_WHAT TO PRODUCE:_ With the records below as your source, retype each line exactly from the top down to the line that contains "103 | 0.25 |", and include that line.

_Plain-text document sources:_
-- -- --
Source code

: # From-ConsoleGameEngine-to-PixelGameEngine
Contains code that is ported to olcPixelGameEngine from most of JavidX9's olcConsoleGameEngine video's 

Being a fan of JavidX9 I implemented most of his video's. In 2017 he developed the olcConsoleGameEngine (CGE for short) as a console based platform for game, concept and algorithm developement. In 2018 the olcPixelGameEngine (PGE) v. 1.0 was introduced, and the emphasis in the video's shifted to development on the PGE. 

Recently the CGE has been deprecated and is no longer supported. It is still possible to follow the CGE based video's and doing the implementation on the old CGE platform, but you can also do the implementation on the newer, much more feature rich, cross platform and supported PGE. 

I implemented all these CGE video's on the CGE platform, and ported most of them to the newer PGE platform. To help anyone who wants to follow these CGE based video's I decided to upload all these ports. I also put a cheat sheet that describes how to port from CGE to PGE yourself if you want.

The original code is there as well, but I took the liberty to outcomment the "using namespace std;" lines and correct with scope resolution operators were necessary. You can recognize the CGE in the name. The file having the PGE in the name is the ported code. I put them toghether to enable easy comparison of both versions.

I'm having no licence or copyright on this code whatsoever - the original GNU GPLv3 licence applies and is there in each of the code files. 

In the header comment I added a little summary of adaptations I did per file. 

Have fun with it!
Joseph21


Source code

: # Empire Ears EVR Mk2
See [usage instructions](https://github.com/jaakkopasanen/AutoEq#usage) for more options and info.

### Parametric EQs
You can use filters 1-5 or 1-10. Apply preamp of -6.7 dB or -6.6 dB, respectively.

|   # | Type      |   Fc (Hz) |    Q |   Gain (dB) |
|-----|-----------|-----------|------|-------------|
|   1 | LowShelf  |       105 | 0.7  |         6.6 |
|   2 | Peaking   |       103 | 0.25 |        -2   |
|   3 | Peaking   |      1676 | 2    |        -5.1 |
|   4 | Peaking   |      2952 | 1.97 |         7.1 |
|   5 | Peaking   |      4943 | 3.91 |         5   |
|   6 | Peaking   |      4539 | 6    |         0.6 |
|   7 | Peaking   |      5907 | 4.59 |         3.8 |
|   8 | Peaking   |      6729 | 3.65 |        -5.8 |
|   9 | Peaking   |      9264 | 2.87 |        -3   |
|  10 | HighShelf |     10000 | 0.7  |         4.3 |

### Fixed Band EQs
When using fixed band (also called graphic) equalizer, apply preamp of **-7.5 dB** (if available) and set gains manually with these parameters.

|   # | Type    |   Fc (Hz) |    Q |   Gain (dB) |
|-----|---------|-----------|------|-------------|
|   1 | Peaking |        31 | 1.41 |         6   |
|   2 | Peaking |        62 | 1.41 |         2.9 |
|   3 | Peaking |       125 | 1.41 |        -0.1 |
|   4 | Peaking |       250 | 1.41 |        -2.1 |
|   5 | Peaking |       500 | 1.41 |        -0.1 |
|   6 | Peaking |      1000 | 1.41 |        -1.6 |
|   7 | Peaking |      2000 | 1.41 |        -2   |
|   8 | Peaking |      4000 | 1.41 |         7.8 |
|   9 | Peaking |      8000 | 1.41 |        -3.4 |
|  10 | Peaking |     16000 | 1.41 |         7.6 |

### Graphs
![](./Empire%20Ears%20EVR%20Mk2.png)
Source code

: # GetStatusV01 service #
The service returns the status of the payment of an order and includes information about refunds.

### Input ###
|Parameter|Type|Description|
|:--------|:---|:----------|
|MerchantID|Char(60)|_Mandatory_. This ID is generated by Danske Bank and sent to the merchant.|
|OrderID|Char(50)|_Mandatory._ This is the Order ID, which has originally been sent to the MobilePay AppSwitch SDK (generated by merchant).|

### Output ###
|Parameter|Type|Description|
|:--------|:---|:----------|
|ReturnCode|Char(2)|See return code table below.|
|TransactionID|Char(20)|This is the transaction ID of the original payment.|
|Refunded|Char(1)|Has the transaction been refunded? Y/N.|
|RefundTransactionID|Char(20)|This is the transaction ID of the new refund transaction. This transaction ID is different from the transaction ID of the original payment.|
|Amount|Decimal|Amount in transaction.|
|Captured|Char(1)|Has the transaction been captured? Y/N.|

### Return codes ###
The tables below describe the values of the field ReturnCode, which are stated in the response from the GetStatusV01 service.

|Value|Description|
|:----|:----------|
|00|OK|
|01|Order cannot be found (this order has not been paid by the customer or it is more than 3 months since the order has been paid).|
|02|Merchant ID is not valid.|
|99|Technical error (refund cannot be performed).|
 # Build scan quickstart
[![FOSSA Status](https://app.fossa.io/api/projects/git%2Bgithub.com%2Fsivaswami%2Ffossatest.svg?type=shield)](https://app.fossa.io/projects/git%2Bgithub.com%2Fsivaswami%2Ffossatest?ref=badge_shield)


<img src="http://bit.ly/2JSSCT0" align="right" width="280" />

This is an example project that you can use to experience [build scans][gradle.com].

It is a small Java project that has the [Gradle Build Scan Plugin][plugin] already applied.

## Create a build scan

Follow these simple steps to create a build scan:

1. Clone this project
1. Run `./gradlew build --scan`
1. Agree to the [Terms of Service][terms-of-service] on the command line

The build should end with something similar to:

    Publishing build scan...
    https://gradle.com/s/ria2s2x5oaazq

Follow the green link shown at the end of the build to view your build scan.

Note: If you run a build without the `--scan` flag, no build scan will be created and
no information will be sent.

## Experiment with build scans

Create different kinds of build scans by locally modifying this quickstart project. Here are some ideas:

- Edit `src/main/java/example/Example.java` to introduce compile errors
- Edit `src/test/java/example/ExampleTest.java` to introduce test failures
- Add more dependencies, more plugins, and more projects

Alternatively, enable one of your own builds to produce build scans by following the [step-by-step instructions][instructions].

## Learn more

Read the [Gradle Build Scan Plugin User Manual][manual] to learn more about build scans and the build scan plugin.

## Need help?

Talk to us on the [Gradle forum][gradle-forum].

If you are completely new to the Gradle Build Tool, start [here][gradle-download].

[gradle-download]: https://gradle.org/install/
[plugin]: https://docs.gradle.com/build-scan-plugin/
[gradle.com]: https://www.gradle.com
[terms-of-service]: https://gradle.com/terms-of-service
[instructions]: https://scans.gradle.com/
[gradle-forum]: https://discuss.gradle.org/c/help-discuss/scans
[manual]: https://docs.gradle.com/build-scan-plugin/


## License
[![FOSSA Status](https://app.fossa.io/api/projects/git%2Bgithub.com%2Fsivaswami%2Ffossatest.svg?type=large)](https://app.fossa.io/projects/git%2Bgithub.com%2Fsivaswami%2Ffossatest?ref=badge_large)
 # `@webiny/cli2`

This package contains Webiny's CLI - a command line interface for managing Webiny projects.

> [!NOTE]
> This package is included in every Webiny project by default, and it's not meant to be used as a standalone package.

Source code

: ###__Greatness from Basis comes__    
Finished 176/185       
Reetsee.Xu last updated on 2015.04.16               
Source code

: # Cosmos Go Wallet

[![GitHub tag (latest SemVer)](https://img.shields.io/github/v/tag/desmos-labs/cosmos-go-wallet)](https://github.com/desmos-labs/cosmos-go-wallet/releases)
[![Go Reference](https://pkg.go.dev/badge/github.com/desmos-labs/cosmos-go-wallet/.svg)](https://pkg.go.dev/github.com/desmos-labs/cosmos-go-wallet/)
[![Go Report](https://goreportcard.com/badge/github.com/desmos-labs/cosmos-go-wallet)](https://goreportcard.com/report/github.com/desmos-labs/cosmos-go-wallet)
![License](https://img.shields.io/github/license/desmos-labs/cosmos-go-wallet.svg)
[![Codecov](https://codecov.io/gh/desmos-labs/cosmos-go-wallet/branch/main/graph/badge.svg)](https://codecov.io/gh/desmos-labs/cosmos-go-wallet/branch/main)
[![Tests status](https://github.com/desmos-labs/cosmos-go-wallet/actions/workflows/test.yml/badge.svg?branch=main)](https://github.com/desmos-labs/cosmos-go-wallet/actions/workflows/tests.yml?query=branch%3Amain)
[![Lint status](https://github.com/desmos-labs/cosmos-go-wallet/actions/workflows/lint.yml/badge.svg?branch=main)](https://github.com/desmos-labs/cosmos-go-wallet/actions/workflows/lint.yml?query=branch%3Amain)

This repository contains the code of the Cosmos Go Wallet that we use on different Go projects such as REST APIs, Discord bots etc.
-- -- --
_EXERCISE RESPONSE:_
Source code

: # From-ConsoleGameEngine-to-PixelGameEngine
Contains code that is ported to olcPixelGameEngine from most of JavidX9's olcConsoleGameEngine video's 

Being a fan of JavidX9 I implemented most of his video's. In 2017 he developed the olcConsoleGameEngine (CGE for short) as a console based platform for game, concept and algorithm developement. In 2018 the olcPixelGameEngine (PGE) v. 1.0 was introduced, and the emphasis in the video's shifted to development on the PGE. 

Recently the CGE has been deprecated and is no longer supported. It is still possible to follow the CGE based video's and doing the implementation on the old CGE platform, but you can also do the implementation on the newer, much more feature rich, cross platform and supported PGE. 

I implemented all these CGE video's on the CGE platform, and ported most of them to the newer PGE platform. To help anyone who wants to follow these CGE based video's I decided to upload all these ports. I also put a cheat sheet that describes how to port from CGE to PGE yourself if you want.

The original code is there as well, but I took the liberty to outcomment the "using namespace std;" lines and correct with scope resolution operators were necessary. You can recognize the CGE in the name. The file having the PGE in the name is the ported code. I put them toghether to enable easy comparison of both versions.

I'm having no licence or copyright on this code whatsoever - the original GNU GPLv3 licence applies and is there in each of the code files. 

In the header comment I added a little summary of adaptations I did per file. 

Have fun with it!
Joseph21


Source code

: # Empire Ears EVR Mk2
See [usage instructions](https://github.com/jaakkopasanen/AutoEq#usage) for more options and info.

### Parametric EQs
You can use filters 1-5 or 1-10. Apply preamp of -6.7 dB or -6.6 dB, respectively.

|   # | Type      |   Fc (Hz) |    Q |   Gain (dB) |
|-----|-----------|-----------|------|-------------|
|   1 | LowShelf  |       105 | 0.7  |         6.6 |
|   2 | Peaking   |       103 | 0.25 |        -2   |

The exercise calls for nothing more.